**ASSIGNED TASK**
Search the listing for the word "worth" and return each line that contains it.

**RECORDS PROVIDED**
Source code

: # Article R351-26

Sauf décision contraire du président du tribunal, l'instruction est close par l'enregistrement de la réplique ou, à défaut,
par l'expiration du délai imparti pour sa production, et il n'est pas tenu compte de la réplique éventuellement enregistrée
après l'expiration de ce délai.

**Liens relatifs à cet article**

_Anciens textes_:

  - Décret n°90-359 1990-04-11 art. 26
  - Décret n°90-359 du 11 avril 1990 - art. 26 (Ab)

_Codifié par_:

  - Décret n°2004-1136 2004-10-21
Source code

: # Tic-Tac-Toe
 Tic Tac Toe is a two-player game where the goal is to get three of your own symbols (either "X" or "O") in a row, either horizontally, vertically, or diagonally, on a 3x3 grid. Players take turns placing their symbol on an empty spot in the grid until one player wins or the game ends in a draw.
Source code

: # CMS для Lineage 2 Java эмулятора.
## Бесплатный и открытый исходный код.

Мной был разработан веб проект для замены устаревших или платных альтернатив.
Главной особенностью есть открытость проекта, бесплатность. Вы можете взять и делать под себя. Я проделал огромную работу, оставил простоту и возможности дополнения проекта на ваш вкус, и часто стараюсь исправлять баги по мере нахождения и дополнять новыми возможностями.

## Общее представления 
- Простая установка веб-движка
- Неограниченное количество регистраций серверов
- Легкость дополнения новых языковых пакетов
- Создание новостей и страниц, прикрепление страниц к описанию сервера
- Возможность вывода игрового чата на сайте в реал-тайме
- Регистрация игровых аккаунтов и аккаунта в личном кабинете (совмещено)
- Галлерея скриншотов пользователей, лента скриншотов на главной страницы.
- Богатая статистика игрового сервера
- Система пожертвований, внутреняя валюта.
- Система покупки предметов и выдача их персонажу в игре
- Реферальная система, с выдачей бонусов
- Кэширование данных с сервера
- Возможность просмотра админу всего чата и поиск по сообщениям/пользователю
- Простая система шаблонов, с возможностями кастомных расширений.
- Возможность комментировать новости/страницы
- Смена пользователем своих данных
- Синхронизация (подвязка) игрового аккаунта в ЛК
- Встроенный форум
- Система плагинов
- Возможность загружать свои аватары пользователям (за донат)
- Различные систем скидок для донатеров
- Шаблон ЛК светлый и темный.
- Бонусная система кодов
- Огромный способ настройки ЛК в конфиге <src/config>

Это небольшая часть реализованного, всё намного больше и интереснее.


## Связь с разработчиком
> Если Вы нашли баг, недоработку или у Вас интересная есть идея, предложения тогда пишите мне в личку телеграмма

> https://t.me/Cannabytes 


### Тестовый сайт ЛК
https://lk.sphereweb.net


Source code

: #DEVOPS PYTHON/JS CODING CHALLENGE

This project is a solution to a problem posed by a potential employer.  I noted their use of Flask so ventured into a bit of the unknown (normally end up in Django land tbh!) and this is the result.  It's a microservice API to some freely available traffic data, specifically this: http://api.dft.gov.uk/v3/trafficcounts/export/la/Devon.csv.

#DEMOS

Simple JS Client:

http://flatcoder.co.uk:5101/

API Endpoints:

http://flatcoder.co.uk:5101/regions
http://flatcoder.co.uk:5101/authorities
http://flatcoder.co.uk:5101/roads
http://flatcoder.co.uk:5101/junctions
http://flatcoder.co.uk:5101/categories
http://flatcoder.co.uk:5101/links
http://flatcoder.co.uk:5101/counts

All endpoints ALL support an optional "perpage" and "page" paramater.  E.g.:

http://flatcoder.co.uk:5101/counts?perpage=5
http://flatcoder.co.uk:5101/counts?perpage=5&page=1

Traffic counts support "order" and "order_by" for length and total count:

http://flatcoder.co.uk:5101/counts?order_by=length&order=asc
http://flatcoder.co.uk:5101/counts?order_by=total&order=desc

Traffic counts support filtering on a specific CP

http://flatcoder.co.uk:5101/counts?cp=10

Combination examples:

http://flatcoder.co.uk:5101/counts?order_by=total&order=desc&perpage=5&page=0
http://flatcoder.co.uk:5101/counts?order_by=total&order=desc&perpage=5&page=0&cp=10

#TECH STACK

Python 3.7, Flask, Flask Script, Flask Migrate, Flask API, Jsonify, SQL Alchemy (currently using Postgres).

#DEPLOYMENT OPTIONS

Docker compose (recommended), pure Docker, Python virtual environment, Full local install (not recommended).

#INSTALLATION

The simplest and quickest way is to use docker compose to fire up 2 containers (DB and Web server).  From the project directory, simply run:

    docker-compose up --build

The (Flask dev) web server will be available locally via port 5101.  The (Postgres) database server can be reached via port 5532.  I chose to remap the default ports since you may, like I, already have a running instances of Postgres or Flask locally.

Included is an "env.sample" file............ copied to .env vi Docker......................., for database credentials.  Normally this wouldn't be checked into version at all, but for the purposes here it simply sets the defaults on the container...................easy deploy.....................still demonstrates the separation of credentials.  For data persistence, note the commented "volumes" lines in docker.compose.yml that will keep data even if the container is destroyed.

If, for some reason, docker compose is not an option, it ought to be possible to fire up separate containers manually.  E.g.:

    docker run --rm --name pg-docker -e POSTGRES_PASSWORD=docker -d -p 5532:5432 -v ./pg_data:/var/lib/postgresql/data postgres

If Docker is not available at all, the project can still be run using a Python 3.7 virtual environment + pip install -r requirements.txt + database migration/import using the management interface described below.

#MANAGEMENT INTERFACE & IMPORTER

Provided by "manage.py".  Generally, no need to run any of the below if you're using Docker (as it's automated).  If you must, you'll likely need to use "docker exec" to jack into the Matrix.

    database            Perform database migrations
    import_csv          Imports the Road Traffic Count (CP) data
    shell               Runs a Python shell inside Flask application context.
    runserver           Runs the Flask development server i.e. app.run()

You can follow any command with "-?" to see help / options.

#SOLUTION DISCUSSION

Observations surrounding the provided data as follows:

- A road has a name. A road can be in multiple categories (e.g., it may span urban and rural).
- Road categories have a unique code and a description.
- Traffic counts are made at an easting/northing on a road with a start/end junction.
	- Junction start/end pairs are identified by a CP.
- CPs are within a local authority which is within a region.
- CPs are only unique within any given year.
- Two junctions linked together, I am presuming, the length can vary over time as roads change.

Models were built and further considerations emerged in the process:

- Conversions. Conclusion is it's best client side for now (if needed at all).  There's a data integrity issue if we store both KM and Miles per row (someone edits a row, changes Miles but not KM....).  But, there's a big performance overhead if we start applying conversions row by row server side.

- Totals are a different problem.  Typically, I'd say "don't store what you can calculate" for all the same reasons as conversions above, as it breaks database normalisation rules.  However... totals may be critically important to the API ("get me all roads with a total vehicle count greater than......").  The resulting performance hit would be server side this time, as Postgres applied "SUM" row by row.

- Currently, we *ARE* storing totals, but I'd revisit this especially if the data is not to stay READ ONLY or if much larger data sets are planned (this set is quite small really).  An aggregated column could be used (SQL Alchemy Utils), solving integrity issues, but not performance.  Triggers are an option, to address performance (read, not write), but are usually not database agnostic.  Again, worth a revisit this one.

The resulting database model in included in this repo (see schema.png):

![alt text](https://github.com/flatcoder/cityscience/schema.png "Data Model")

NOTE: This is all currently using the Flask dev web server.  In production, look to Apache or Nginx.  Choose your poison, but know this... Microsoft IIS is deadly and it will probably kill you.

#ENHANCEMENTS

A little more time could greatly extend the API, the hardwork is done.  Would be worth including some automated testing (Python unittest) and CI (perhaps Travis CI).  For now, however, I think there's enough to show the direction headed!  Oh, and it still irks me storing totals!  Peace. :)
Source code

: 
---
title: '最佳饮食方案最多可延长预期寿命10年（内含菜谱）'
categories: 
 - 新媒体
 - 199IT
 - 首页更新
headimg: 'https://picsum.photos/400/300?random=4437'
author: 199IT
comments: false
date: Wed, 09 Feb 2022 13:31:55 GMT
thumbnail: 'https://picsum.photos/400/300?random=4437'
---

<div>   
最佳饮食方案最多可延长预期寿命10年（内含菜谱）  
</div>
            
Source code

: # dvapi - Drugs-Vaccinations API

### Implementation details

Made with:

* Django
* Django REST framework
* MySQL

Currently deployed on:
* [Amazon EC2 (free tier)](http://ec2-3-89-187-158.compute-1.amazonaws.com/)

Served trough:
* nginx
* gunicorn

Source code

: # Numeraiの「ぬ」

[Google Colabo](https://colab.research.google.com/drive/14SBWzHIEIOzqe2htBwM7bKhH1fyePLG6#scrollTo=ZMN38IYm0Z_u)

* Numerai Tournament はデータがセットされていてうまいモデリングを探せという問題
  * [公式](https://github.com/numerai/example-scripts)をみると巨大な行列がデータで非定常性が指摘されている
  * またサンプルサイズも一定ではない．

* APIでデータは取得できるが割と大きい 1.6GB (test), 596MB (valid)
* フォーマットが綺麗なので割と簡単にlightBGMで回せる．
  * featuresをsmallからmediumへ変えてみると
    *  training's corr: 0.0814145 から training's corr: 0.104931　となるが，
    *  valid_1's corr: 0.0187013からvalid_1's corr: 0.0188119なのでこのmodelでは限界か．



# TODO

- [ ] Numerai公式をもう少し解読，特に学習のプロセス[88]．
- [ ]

**WRITTEN REPLY**
- Currently, we *ARE* storing totals, but I'd revisit this especially if the data is not to stay READ ONLY or if much larger data sets are planned (this set is quite small really).  An aggregated column could be used (SQL Alchemy Utils), solving integrity issues, but not performance.  Triggers are an option, to address performance (read, not write), but are usually not database agnostic.  Again, worth a revisit this one.
A little more time could greatly extend the API, the hardwork is done.  Would be worth including some automated testing (Python unittest) and CI (perhaps Travis CI).  For now, however, I think there's enough to show the direction headed!  Oh, and it still irks me storing totals!  Peace. :)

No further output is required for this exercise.